Monday, May 18, 2015

 

Owners of Multiple Houses

Jonathan Martin and Mike Allen, "McCain unsure how many houses he owns," Politico (August 21, 2008):
Sen. John McCain (R-Ariz.) said in an interview Wednesday that he was uncertain how many houses he and his wife, Cindy, own.

"I think — I'll have my staff get to you," McCain told Politico in Las Cruces, N.M. "It's condominiums where — I'll have them get to you."
Martial 7.73 (tr. D.R. Shackleton Bailey):
You have a house on the Esquiline, and a house on Diana’s hill, and Patrician Row has a roof of yours. From one you view the shrine of bereaved Cybele, from another that of Vesta, from this Jupiter’s new temple, from that the old one. Tell me where I am to meet you, in what quarter to look for you. Who lives everywhere, Maximus, lives nowhere.

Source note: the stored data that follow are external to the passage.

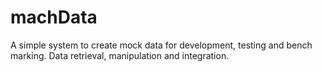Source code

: # machData
A simple system to create mock data for development, testing and bench marking. Data retrieval, manipulation and integration.

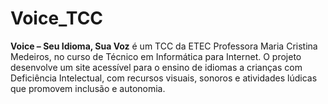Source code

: # Voice_TCC
**Voice – Seu Idioma, Sua Voz** é um TCC da ETEC Professora Maria Cristina Medeiros, no curso de Técnico em Informática para Internet. O projeto desenvolve um site acessível para o ensino de idiomas a crianças com Deficiência Intelectual, com recursos visuais, sonoros e atividades lúdicas que promovem inclusão e autonomia.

Esquiliis domus est, domus est tibi colle Dianae,
    et tua Patricius culmina vicus habet;
hinc viduae Cybeles, illinc sacraria Vestae,
    inde novum, veterem prospicis inde Iovem.
dic ubi conveniam, dic qua te parte requiram:
    quisquis ubique habitat, Maxime, nusquam habitat.


Dear Mike,

I rather like the Bostonian transposition by Dudley Fitts in Sixty Poems of Martial (New York, Harcourt Brace & World, 1967, p.63), where the verses bear the title '... Are Many Mansions':
That's a fine place you have on Beacon Hill, Max,
and that unlisted duplex out Huntington Avenue,
and the old homestead in Tewksbury.
                                                 From one you can see
the big gilt dome; the second
gives you an uninterrupted ecstatic view
of the Mother Church; the third
commands the County Poorhouse.
                                         And you
invite me to dinner?
                         There?
                                  There?
                                           Or there?
Max, a man who lives everywhere
                                          lives nowhere.